▶ **THE RECORDS**:
========================

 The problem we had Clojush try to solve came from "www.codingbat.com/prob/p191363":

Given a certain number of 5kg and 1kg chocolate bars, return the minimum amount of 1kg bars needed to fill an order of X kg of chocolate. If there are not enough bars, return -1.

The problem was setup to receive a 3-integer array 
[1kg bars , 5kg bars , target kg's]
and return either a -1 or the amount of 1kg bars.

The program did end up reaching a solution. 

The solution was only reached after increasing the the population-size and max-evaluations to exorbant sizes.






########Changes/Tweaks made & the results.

========================

▶ **REQUIREMENT**:
Copy each line of the data above exactly as it appears.

▶ **RESPONSE BELOW**:
 The problem we had Clojush try to solve came from "www.codingbat.com/prob/p191363":

Given a certain number of 5kg and 1kg chocolate bars, return the minimum amount of 1kg bars needed to fill an order of X kg of chocolate. If there are not enough bars, return -1.

The problem was setup to receive a 3-integer array 
[1kg bars , 5kg bars , target kg's]
and return either a -1 or the amount of 1kg bars.

The program did end up reaching a solution. 

The solution was only reached after increasing the the population-size and max-evaluations to exorbant sizes.






########Changes/Tweaks made & the results.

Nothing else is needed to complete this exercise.